● WHAT IS NEEDED
Which lines of the records contain "Type"? Collect every one of them.

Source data
******************************

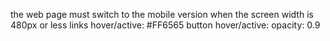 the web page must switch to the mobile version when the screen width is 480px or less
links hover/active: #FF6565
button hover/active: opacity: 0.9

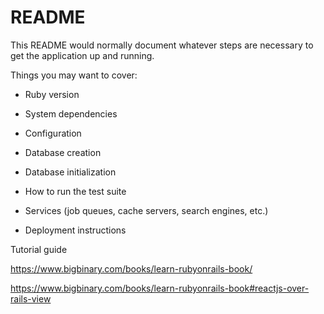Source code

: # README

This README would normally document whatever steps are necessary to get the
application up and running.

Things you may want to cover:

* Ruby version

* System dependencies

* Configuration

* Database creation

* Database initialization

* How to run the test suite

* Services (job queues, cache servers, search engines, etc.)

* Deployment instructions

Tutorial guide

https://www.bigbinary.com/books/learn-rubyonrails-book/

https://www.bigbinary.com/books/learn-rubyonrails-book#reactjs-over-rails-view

******************************

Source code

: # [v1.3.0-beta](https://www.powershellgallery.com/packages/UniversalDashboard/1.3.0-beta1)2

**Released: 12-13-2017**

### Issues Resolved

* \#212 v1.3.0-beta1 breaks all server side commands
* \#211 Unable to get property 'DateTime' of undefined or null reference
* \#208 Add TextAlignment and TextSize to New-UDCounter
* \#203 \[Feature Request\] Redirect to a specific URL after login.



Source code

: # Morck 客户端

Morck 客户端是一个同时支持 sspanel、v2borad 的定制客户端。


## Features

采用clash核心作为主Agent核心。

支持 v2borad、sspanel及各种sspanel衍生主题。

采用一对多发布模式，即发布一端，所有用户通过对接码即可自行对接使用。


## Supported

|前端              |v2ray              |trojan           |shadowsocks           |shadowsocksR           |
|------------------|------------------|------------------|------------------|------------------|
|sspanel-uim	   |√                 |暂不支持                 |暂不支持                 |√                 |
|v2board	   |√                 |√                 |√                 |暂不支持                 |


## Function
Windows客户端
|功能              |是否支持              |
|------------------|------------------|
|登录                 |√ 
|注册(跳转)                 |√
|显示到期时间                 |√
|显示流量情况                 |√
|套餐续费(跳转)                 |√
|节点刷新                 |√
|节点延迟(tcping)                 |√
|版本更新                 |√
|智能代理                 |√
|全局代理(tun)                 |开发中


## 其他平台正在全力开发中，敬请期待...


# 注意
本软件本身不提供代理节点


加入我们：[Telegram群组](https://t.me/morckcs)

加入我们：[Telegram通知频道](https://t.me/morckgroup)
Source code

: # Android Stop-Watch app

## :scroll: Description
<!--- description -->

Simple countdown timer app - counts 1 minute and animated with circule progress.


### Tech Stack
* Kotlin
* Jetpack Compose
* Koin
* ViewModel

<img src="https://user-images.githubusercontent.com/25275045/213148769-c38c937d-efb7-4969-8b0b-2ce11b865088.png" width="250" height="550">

******************************

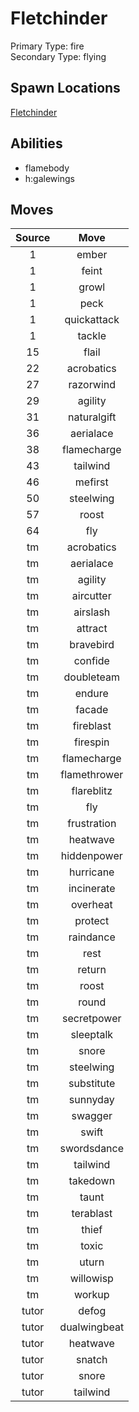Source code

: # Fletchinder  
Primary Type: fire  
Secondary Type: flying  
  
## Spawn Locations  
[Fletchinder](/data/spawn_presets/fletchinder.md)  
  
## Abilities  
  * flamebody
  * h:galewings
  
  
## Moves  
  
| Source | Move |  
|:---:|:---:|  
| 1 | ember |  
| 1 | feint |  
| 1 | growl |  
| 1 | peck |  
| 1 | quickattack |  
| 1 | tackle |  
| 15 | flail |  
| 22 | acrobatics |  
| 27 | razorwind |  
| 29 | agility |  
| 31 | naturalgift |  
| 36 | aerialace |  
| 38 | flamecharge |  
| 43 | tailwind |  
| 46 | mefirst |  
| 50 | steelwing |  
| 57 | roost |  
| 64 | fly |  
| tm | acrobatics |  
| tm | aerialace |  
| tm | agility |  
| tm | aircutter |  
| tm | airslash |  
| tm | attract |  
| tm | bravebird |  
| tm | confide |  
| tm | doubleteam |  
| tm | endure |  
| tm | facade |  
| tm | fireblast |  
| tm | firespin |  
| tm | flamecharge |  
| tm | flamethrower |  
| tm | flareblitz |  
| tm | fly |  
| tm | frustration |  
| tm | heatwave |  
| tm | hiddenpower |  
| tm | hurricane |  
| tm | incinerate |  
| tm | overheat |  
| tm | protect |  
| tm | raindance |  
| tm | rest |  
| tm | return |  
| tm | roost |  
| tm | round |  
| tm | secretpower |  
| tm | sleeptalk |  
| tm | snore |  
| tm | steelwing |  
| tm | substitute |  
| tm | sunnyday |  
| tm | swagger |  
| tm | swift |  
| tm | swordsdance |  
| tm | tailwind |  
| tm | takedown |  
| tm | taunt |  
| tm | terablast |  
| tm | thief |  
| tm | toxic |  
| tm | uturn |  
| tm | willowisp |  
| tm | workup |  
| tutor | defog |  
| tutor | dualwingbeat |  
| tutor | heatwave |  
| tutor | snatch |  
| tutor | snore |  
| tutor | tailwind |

******************************

● EXERCISE SOLUTION
Primary Type: fire  
Secondary Type: flying  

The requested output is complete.